Dagegen sprechen die psychotherapeutischen Erfolge. GIS im Kindesalter gibt es
bei Jungen und Mädchen, im Folgenden geht es vor allem um Jungen.
Schon sehr früh haben Kinder im Normalfall ein Gefühl dafür, dass es zwei
Geschlechter gibt und zu welchem sie selbst gehören. Ein positives Selbstbild
sollte sich entwickeln: „Ich bin ein Junge. Ich bin wie Papa und meine Brüder.
Es ist gut, ein Junge zu sein.
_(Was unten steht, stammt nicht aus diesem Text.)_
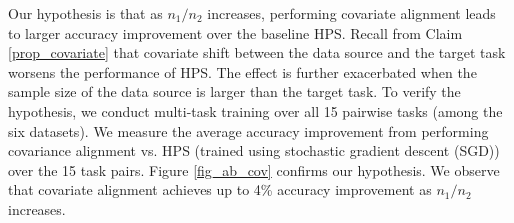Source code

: Our hypothesis is that as $n_1 / n_2$ increases, performing covariate alignment leads to larger accuracy improvement over the baseline HPS.
Recall from Claim \ref{prop_covariate} that covariate shift between the data source and the target task worsens the performance of HPS.
The effect is further exacerbated when the sample size of the data source is larger than the target task.
To verify the hypothesis, we conduct multi-task training over all 15 pairwise tasks (among the six datasets).
We measure the average accuracy improvement from performing covariance alignment vs. HPS (trained using stochastic gradient descent (SGD)) over the 15 task pairs.
Figure \ref{fig_ab_cov} confirms our hypothesis.
We observe that covariate alignment achieves up to 4\% accuracy improvement as $n_1 / n_2$ increases.

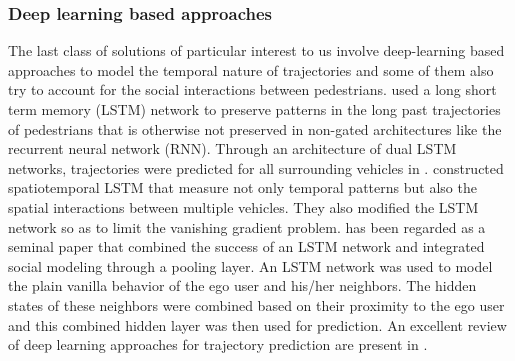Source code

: \documentclass{article}
\begin{document}
\subsubsection{Deep learning based approaches}
The last class of solutions of particular interest to us involve deep-learning based approaches to model the temporal nature of trajectories and some of them also try to account for the social interactions between pedestrians. \cite{saleh_intent_2017} used a long short term memory (LSTM) network\cite{HochSchm97} to preserve patterns in the long past trajectories of pedestrians that is otherwise not preserved in non-gated architectures like the recurrent neural network (RNN)\cite{miikkulainen_simple_2010}. Through an architecture of dual LSTM networks, trajectories were predicted for all surrounding vehicles in \cite{xin_intention-aware_2019}. \cite{dai_modeling_2019} constructed spatiotemporal LSTM that measure not only temporal patterns but also the spatial interactions between multiple vehicles. They also modified the LSTM network so as to limit the vanishing gradient problem.  \cite{alahi_social_2016} has been regarded as a seminal paper that combined the success of an LSTM network and integrated social modeling through a pooling layer. An LSTM network was used to model the plain vanilla behavior of the ego user and his/her neighbors. The hidden states of these neighbors were combined based on their proximity to the ego user and this combined hidden layer was then used for prediction. An excellent review of deep learning approaches for trajectory prediction are present in \cite{sighencea_review_2021}.
\end{document}
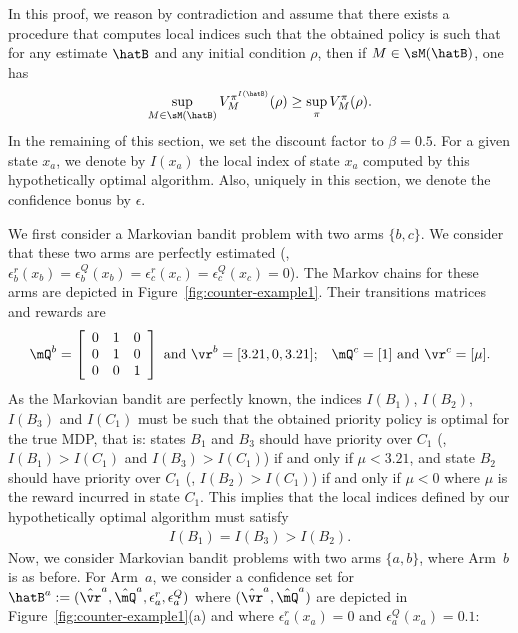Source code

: In this proof, we reason by contradiction and assume that there exists a procedure that computes local indices such that the obtained policy is such that for any estimate $\hatB$ and any initial condition $\rho$, then if $M\in\sM(\hatB)$, one has 
\begin{align}
    \sup_{M\in\sM(\hatB)}V^{\pi^{I(\hatB)}}_{M}(\rho) \ge \sup_{\pi} V^\pi_{M}(\rho).
\end{align}
In the remaining of this section, we set the discount factor to $\beta=0.5$. For a given state $x_a$, we denote by $I(x_a)$ the local index of state $x_a$ computed by this hypothetically optimal algorithm.
Also, uniquely in this section, we denote the confidence bonus by $\epsilon$.

We first consider a Markovian bandit problem with two arms $\{b,c\}$. We consider that these two arms are perfectly estimated (\ie, $\epsilon^r_b(x_b)=\epsilon^Q_b(x_b)=\epsilon^r_c(x_c)=\epsilon^Q_c(x_c)=0$). The Markov chains for these arms are depicted in Figure~\ref{fig:counter-example1}. Their transitions matrices and rewards are
\begin{align*}
    \mQ^b = \left[\begin{array}{ccc}
        0 & 1 & 0\\
        0 & 1 & 0\\
        0 & 0 & 1
    \end{array}\right]
    \text{ and } \vr^b = [3.21,0,3.21];
    && \mQ^c = [1] \text{ and } \vr^c = [\mu].
\end{align*}
As the Markovian bandit are perfectly known, the indices $I(B_1)$, $I(B_2)$, $I(B_3)$ and $I(C_1)$ must be such that the obtained priority policy is optimal for the true MDP, that is: states $B_1$ and $B_3$ should have priority over $C_1$ (\ie, $I(B_1)>I(C_1)$ and $I(B_3)>I(C_1)$) if and only if $\mu<3.21$, and state $B_2$ should have priority over $C_1$ (\ie, $I(B_2)>I(C_1)$) if and only if $\mu<0$ where $\mu$ is the reward incurred in state $C_1$. This implies that the local indices defined by our hypothetically optimal algorithm must satisfy
\begin{align*}
    I(B_1) = I(B_3) > I(B_2).
\end{align*}
Now, we consider Markovian bandit problems with two arms $\{a,b\}$, where Arm~$b$ is as before. For Arm~$a$, we consider a confidence set for $\hatB^a:=(\hat{\vr}^a,\hat{\mQ}^a,\epsilon^r_a,\epsilon^Q_a)$
where $(\hat{\vr}^a,\hat{\mQ}^a)$ are depicted in Figure~\ref{fig:counter-example1}(a) and where $\epsilon^r_a(x_a)=0$ and $\epsilon^Q_a(x_a)=0.1$:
Meine Eltern freuen sich, dass ich ein Junge
bin.“ Entsprechendes gilt für das Mädchen: „Ich bin wie Mama. Es ist gut, dass
ich ein Mädchen bin. Ich bin geliebt und angenommen.“
Bei Kindern mit GIS verläuft die frühe Entwicklung anders.
Kenneth J. Zucker, Psychologe und Psychiater, sowie Susan J. Bradley sind
die führenden Experten in der Diagnose und Behandlung von Kindern mit GIS.10
Aufgrund ihrer langjährigen klinischen Erfahrung gehen sie davon aus, dass
GIS bei Jungen in der frühen Kindheit mit einer unsicheren Mutter-Kind-Bindung
beginnt und vor allem emotional sensible und daher leicht verwundbare Jungen
trifft:
„Der Junge, der hochsensibel die mütterlichen Signale aufnimmt, spürt die
Depressivität und die Wut seiner Mutter. Da er selbst ja auch noch unsicher
ist, fühlt er sich durch diese Wut und Feinseligkeit bedroht; er empfindet diese
Emotionen als gegen ihn selbst gerichtet. Seine Angst, die Mutter zu verlieren,
intensiviert seinen Konflikt mit seiner eigenen Wut und führt zu einem hohen
Niveau an Erregung oder Angst.“11
Wenn sich Ängste in dieser frühen, empfindlichen Entwicklungsphase
einstellen, kann es sein, dass ein Kind Verhaltensweisen „wählt“, die typisch
für das andere Geschlecht sind, weil es unbewusst meint, dadurch mehr
Sicherheit zu haben oder mehr Wertschätzung von der Mutter zu bekommen.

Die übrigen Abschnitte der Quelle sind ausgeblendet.